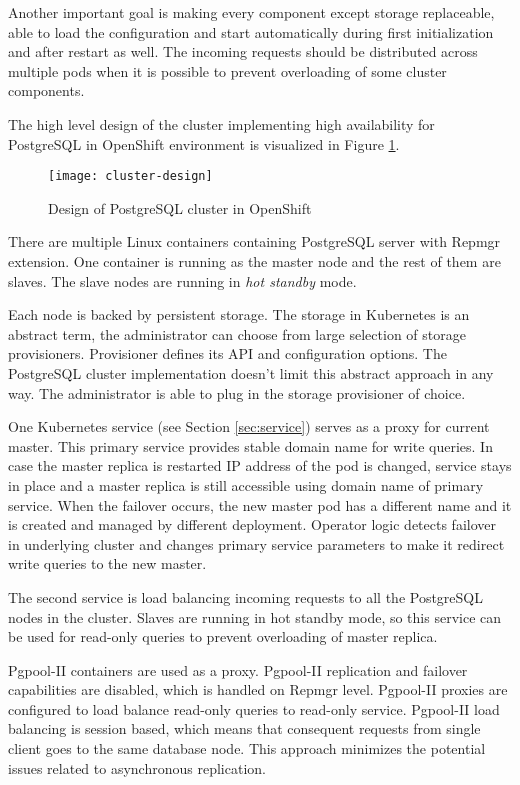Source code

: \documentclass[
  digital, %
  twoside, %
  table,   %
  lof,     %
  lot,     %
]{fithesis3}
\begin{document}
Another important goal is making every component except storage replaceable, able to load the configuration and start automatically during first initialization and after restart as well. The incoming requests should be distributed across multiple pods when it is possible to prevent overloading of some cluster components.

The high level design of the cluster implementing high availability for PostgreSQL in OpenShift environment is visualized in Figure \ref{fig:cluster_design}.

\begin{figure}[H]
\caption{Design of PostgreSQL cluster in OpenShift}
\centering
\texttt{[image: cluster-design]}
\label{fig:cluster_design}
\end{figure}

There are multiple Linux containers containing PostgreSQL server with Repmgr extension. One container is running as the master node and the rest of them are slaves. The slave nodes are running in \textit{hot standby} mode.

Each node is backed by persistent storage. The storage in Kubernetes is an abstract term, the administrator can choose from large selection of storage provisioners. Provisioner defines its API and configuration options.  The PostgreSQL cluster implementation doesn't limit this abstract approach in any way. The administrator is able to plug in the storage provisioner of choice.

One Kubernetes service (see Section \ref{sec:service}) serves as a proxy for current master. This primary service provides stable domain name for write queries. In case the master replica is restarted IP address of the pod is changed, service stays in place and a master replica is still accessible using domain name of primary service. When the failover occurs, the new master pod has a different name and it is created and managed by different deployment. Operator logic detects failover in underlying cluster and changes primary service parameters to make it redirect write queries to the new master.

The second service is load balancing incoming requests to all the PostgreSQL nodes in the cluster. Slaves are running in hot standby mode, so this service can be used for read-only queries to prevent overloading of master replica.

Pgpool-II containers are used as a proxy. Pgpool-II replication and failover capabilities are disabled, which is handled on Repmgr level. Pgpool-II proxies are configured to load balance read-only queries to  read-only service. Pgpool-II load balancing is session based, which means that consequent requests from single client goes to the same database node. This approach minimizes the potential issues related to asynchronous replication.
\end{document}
· · ·
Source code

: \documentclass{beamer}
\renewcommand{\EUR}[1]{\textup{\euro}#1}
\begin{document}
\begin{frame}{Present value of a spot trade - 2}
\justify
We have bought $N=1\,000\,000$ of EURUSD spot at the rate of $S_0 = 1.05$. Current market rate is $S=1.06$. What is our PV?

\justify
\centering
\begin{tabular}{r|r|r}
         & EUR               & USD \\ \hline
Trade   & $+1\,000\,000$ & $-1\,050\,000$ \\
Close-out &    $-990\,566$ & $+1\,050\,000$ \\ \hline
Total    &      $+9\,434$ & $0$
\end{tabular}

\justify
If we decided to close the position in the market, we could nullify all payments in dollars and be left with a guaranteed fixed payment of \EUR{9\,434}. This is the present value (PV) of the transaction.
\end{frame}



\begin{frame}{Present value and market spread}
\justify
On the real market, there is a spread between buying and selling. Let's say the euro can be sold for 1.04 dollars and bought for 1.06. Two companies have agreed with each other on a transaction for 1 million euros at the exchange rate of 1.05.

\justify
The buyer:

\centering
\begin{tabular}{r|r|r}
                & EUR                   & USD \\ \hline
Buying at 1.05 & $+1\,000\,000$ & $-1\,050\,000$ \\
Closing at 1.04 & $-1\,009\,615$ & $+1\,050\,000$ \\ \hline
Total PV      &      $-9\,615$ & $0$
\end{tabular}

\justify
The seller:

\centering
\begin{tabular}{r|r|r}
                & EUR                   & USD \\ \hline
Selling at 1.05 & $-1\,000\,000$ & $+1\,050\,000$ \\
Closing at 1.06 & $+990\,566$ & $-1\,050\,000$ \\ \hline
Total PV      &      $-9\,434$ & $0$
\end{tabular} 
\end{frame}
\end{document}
· · ·
The response must contain each line above that holds the string "euro".

\renewcommand{\EUR}[1]{\textup{\euro}#1}
On the real market, there is a spread between buying and selling. Let's say the euro can be sold for 1.04 dollars and bought for 1.06. Two companies have agreed with each other on a transaction for 1 million euros at the exchange rate of 1.05.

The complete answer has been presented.